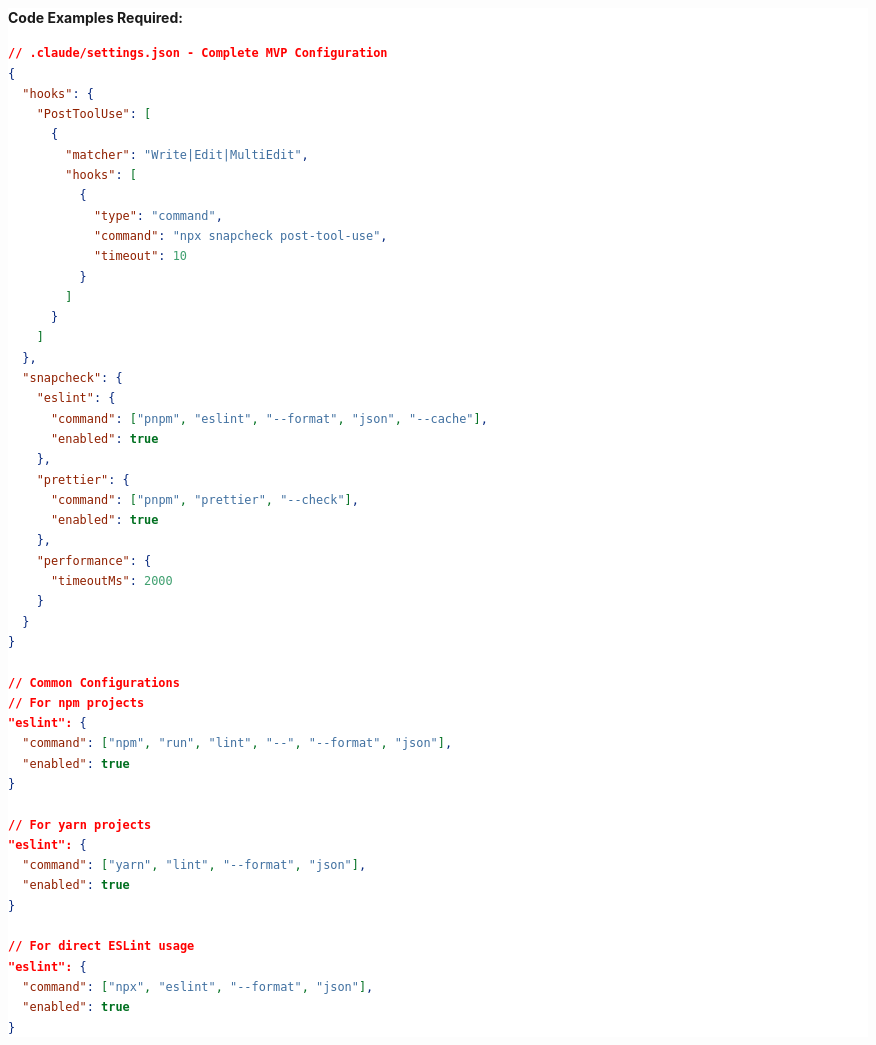 **Code Examples Required:**

```json
// .claude/settings.json - Complete MVP Configuration
{
  "hooks": {
    "PostToolUse": [
      {
        "matcher": "Write|Edit|MultiEdit",
        "hooks": [
          {
            "type": "command",
            "command": "npx snapcheck post-tool-use",
            "timeout": 10
          }
        ]
      }
    ]
  },
  "snapcheck": {
    "eslint": {
      "command": ["pnpm", "eslint", "--format", "json", "--cache"],
      "enabled": true
    },
    "prettier": {
      "command": ["pnpm", "prettier", "--check"],
      "enabled": true
    },
    "performance": {
      "timeoutMs": 2000
    }
  }
}

// Common Configurations
// For npm projects
"eslint": {
  "command": ["npm", "run", "lint", "--", "--format", "json"],
  "enabled": true
}

// For yarn projects
"eslint": {
  "command": ["yarn", "lint", "--format", "json"],
  "enabled": true
}

// For direct ESLint usage
"eslint": {
  "command": ["npx", "eslint", "--format", "json"],
  "enabled": true
}
```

________

▶ _Your goal_
Work out, please, how many lines above contain "prettier"; answer only with the number.

▶ _Response below_
2